Work instructions. Run through the records and, wherever a line holds the word "logs", return that line.

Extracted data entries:
####################

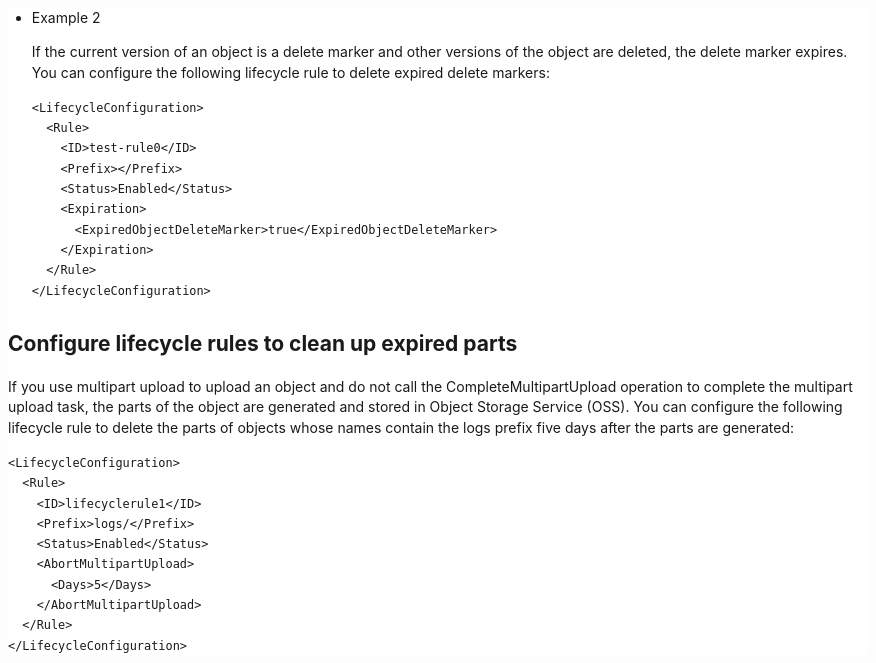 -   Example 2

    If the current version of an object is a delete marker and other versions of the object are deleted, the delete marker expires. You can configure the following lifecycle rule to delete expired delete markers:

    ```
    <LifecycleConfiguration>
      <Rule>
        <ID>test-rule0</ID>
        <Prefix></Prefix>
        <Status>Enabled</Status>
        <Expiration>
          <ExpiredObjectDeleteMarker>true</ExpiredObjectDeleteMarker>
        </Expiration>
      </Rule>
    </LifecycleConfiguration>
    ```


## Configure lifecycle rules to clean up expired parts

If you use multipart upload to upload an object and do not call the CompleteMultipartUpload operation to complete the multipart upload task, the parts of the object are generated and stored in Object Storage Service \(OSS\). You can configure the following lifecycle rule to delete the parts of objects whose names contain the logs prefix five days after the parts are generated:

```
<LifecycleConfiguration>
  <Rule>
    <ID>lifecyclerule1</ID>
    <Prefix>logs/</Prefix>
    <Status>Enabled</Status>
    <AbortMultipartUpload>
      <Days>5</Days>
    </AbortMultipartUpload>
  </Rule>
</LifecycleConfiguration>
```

####################

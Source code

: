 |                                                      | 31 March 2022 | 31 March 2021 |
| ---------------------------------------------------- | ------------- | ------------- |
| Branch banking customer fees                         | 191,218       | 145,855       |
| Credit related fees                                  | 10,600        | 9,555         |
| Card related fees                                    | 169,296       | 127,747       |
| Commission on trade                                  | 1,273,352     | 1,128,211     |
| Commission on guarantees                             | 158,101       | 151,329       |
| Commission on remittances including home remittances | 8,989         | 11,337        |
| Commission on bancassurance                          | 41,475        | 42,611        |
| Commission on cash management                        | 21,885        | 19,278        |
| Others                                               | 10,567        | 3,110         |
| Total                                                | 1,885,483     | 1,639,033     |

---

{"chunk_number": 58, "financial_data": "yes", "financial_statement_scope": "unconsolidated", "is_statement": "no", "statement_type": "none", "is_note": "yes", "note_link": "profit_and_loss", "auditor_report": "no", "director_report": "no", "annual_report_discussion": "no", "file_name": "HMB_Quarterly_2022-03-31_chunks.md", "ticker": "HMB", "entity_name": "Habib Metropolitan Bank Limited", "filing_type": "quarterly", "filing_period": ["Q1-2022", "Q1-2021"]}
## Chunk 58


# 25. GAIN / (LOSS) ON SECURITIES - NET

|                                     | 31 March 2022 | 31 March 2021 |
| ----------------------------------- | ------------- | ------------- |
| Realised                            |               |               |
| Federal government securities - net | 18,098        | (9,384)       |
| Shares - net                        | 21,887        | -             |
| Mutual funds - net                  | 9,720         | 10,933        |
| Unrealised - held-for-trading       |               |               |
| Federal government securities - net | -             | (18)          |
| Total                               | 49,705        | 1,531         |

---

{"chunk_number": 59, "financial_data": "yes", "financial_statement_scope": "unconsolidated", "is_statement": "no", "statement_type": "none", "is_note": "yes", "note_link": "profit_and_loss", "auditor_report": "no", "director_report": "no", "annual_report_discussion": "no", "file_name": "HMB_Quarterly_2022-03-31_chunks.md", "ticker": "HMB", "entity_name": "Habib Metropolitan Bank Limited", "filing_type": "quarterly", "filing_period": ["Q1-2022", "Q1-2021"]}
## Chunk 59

####################

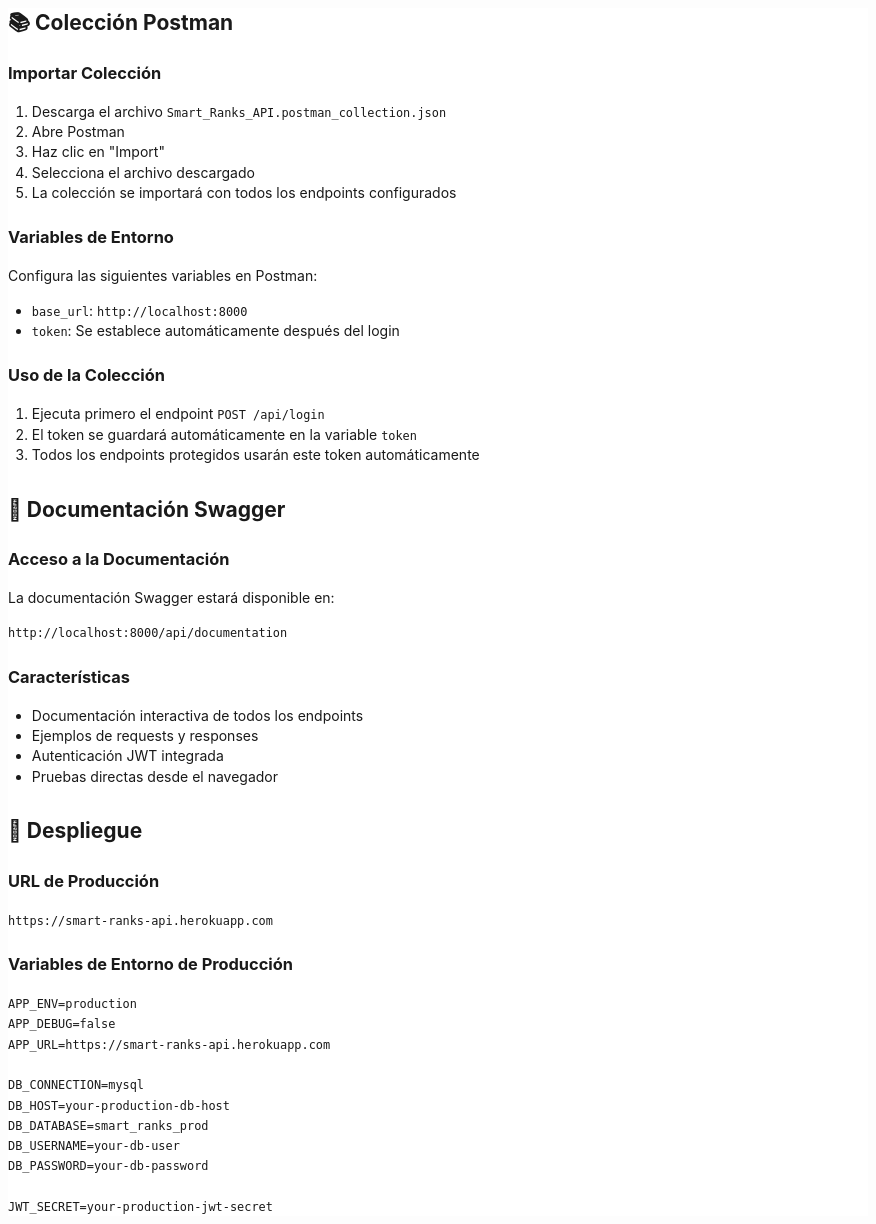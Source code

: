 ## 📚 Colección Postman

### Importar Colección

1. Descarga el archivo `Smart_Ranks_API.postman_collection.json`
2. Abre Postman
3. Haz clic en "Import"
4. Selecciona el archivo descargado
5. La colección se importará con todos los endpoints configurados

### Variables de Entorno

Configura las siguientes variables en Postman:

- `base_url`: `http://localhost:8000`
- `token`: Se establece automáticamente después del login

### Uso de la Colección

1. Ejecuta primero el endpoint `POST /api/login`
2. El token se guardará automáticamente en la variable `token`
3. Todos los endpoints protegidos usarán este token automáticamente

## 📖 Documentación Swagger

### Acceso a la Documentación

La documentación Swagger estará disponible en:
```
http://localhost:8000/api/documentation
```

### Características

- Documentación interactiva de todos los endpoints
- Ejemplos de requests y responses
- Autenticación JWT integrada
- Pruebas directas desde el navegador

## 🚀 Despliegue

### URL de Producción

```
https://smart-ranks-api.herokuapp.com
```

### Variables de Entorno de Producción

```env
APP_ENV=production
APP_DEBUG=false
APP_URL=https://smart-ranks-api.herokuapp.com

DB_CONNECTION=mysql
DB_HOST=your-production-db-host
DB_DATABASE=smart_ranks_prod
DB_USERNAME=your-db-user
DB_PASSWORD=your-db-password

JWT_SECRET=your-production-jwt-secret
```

####################

Answer section.
If you use multipart upload to upload an object and do not call the CompleteMultipartUpload operation to complete the multipart upload task, the parts of the object are generated and stored in Object Storage Service \(OSS\). You can configure the following lifecycle rule to delete the parts of objects whose names contain the logs prefix five days after the parts are generated:
    <Prefix>logs/</Prefix>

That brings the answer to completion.